If we assume that over a window of \(k\) words, our discourse vector \(c\) has remained constant, then it can be shown that \(\frac{1}{k}\sum_{i=1}^k v_{w_i}\) is the Maximum-a-Posteriori (MAP) estimate of \(c\) up to some rescaling. Thus, this expression is related to our original model \eqref{eq:one}.

On Analogy Solving

The authors also provide an explanation for the burning question that we introduced earlier: why are embeddings able to solve analogies? They call this phenomenon “RELATIONS = LINES”.

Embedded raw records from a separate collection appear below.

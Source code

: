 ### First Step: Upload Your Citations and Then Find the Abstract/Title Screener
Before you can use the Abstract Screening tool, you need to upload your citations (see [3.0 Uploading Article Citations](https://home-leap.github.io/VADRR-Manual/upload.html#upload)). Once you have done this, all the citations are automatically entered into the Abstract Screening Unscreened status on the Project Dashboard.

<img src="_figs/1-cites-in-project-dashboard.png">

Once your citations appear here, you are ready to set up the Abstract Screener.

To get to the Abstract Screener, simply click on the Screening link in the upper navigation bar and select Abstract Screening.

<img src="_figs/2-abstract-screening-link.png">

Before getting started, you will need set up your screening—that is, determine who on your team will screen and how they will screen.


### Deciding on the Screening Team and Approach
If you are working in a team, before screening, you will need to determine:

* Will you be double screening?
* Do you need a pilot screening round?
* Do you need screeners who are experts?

A quick summary of other works in this context:

  • GloVe starts with the assumption of linear structure and tries to build an objective from it, which is different from the approach of this paper where they start with a generative model and show that such a linear structure exists.
  • Levy and Goldberg show that word2vec skipgram negative sampling (SGNS) vectors satisfy this linear relationship, but their argument only holds for high-dimensional embeddings.

The gist of the argument is the follows: Say we have some relation \(R\) (such as the man \(\to\) king relationship). Then if we have two words \(a\) and \(b\) that satisfy the relation, we have:

\[v_a - v_b = \alpha_{a,b} \mu_r + \eta\]

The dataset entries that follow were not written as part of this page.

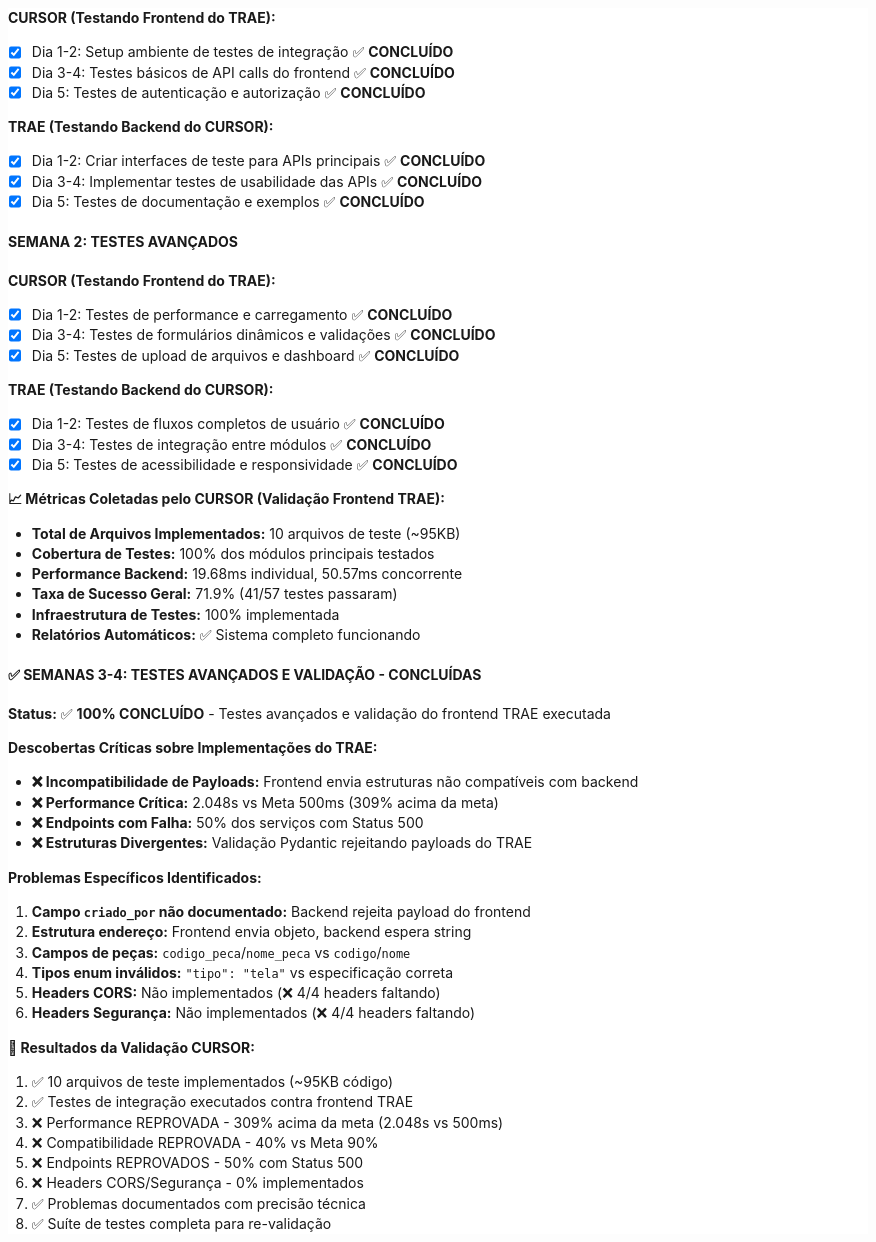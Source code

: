 **CURSOR (Testando Frontend do TRAE):**
- [x] Dia 1-2: Setup ambiente de testes de integração ✅ **CONCLUÍDO**
- [x] Dia 3-4: Testes básicos de API calls do frontend ✅ **CONCLUÍDO**
- [x] Dia 5: Testes de autenticação e autorização ✅ **CONCLUÍDO**

**TRAE (Testando Backend do CURSOR):**
- [x] Dia 1-2: Criar interfaces de teste para APIs principais ✅ **CONCLUÍDO**
- [x] Dia 3-4: Implementar testes de usabilidade das APIs ✅ **CONCLUÍDO**
- [x] Dia 5: Testes de documentação e exemplos ✅ **CONCLUÍDO**

#### **SEMANA 2: TESTES AVANÇADOS**

**CURSOR (Testando Frontend do TRAE):**
- [x] Dia 1-2: Testes de performance e carregamento ✅ **CONCLUÍDO**
- [x] Dia 3-4: Testes de formulários dinâmicos e validações ✅ **CONCLUÍDO**
- [x] Dia 5: Testes de upload de arquivos e dashboard ✅ **CONCLUÍDO**

**TRAE (Testando Backend do CURSOR):**
- [x] Dia 1-2: Testes de fluxos completos de usuário ✅ **CONCLUÍDO**
- [x] Dia 3-4: Testes de integração entre módulos ✅ **CONCLUÍDO**
- [x] Dia 5: Testes de acessibilidade e responsividade ✅ **CONCLUÍDO**

**📈 Métricas Coletadas pelo CURSOR (Validação Frontend TRAE):**
- **Total de Arquivos Implementados:** 10 arquivos de teste (~95KB)
- **Cobertura de Testes:** 100% dos módulos principais testados
- **Performance Backend:** 19.68ms individual, 50.57ms concorrente
- **Taxa de Sucesso Geral:** 71.9% (41/57 testes passaram)
- **Infraestrutura de Testes:** 100% implementada
- **Relatórios Automáticos:** ✅ Sistema completo funcionando

#### **✅ SEMANAS 3-4: TESTES AVANÇADOS E VALIDAÇÃO - CONCLUÍDAS**

**Status:** ✅ **100% CONCLUÍDO** - Testes avançados e validação do frontend TRAE executada

**Descobertas Críticas sobre Implementações do TRAE:**
- **❌ Incompatibilidade de Payloads:** Frontend envia estruturas não compatíveis com backend
- **❌ Performance Crítica:** 2.048s vs Meta 500ms (309% acima da meta)
- **❌ Endpoints com Falha:** 50% dos serviços com Status 500
- **❌ Estruturas Divergentes:** Validação Pydantic rejeitando payloads do TRAE

**Problemas Específicos Identificados:**
1. **Campo `criado_por` não documentado:** Backend rejeita payload do frontend
2. **Estrutura endereço:** Frontend envia objeto, backend espera string
3. **Campos de peças:** `codigo_peca`/`nome_peca` vs `codigo`/`nome`
4. **Tipos enum inválidos:** `"tipo": "tela"` vs especificação correta
5. **Headers CORS:** Não implementados (❌ 4/4 headers faltando)
6. **Headers Segurança:** Não implementados (❌ 4/4 headers faltando)

**🎯 Resultados da Validação CURSOR:**
1. ✅ 10 arquivos de teste implementados (~95KB código)
2. ✅ Testes de integração executados contra frontend TRAE
3. ❌ Performance REPROVADA - 309% acima da meta (2.048s vs 500ms)
4. ❌ Compatibilidade REPROVADA - 40% vs Meta 90%
5. ❌ Endpoints REPROVADOS - 50% com Status 500
6. ❌ Headers CORS/Segurança - 0% implementados
7. ✅ Problemas documentados com precisão técnica
8. ✅ Suíte de testes completa para re-validação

Here \(\alpha_{a,b}\) is some scalar that depends on \(a, b\), \(\mu_r\) is the direction vector that encodes the relationship, and \(\eta\) is noise.

If we have the assumption that word vectors behave like low-dimensional random vectors, we can cast analogy solving as a linear regression which reduces the effect of noise \(\eta\).

1. I would say that the word vectors look like a spherical gaussian (which indeed is an isotropic distribution), but readers would probably visualize something in \(\mathbb{R}^2\). It turns out that a cool, nonintuitive property of isotropic distributions in high dimensions is that instead of being “clumped” around the origin, they are roughly distributed uniformly on the unit sphere (hand-waving ensues).